Prompt:
Wherever "Professor" occurs in the entries, copy the line that holds it.

----- Records shown

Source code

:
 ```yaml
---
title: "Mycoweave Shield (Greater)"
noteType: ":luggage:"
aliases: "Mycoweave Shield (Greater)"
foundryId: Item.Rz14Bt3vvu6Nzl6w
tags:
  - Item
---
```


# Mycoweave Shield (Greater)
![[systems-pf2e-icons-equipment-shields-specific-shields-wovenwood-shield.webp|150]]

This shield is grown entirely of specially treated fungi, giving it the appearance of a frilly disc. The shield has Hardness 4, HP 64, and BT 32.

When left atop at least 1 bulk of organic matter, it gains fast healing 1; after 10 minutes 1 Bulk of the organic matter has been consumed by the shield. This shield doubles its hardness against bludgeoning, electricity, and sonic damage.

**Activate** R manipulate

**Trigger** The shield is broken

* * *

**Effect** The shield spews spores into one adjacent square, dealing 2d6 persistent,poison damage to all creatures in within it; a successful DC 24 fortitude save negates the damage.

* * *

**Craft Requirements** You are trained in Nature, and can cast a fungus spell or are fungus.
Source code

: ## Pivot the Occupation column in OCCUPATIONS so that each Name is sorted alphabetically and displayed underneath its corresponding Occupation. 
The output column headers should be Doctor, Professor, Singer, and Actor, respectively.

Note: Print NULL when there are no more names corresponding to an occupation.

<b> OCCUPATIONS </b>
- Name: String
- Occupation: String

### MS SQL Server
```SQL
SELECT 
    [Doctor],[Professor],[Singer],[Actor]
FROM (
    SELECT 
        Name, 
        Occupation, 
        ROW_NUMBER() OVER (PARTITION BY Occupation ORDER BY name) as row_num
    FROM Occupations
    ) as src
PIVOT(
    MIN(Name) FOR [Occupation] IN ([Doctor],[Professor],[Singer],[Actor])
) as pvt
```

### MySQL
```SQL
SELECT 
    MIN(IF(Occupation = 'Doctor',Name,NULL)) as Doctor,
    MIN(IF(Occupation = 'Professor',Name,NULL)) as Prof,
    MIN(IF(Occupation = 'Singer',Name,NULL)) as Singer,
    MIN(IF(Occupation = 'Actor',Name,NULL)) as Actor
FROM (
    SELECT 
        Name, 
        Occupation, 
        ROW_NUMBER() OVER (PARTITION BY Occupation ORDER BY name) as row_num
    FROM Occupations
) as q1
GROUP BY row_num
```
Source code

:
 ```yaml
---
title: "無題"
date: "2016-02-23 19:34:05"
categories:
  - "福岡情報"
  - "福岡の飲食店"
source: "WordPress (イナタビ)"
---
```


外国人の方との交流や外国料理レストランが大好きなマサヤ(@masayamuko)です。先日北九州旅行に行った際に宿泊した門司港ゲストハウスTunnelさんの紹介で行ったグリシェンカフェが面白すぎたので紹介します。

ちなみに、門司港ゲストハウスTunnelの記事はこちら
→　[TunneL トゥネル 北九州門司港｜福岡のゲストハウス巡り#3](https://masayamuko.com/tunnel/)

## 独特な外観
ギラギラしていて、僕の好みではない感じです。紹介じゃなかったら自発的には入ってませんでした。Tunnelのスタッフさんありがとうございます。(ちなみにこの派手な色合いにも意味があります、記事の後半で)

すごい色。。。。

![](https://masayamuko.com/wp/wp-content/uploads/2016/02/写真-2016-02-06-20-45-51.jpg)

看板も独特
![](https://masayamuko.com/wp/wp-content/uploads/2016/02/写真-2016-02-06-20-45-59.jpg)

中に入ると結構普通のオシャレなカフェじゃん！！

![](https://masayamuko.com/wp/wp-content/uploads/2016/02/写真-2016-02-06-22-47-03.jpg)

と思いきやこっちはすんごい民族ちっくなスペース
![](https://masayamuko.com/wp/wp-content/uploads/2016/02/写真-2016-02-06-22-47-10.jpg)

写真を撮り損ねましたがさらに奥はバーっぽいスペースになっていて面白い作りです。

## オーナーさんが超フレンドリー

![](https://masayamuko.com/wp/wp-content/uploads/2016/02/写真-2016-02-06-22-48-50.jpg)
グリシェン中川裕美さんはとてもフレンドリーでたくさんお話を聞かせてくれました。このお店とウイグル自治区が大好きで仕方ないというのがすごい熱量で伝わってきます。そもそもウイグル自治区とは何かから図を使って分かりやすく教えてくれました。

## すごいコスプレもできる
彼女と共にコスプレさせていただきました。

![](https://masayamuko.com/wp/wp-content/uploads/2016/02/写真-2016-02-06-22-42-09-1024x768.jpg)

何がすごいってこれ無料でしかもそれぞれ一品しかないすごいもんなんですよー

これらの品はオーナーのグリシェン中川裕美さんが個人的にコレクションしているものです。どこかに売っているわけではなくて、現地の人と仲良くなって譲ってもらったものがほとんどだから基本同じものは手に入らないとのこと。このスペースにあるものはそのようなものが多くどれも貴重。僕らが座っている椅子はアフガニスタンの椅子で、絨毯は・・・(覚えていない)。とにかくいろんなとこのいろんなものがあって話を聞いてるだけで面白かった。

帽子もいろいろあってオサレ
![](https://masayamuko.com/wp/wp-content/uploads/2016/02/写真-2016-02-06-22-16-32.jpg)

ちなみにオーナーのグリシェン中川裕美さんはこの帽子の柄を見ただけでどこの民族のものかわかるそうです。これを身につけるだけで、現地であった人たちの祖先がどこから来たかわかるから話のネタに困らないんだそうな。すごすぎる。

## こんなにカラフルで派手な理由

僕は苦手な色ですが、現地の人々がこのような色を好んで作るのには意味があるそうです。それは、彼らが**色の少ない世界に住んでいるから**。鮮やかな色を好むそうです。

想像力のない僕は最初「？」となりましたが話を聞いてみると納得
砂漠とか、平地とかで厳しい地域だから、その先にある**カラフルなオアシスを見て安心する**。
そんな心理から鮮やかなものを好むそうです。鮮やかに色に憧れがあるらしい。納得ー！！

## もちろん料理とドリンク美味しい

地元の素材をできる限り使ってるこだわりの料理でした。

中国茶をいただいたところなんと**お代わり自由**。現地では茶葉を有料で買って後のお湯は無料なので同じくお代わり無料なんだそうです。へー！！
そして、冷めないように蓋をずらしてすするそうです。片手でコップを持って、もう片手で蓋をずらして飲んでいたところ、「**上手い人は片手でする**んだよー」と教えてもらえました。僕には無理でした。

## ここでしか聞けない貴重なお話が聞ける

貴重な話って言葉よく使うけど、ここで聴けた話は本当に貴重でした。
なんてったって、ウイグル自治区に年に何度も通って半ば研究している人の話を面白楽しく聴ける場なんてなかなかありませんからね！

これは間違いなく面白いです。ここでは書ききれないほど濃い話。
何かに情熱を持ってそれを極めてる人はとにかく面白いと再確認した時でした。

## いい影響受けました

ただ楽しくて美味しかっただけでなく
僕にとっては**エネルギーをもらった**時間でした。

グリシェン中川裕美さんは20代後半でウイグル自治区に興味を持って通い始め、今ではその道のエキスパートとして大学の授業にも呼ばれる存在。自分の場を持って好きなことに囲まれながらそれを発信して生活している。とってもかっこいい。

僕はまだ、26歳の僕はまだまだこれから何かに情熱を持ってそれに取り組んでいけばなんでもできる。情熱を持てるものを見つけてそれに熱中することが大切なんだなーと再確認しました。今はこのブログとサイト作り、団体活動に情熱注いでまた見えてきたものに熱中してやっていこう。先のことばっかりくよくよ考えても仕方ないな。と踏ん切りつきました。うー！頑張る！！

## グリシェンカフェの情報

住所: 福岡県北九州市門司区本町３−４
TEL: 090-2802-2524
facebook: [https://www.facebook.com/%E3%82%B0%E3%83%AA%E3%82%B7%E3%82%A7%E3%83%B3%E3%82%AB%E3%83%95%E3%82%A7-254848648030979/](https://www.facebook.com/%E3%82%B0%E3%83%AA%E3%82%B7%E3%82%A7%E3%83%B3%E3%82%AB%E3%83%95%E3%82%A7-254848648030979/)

----------

Expected output:
The output column headers should be Doctor, Professor, Singer, and Actor, respectively.
    [Doctor],[Professor],[Singer],[Actor]
    MIN(Name) FOR [Occupation] IN ([Doctor],[Professor],[Singer],[Actor])
    MIN(IF(Occupation = 'Professor',Name,NULL)) as Prof,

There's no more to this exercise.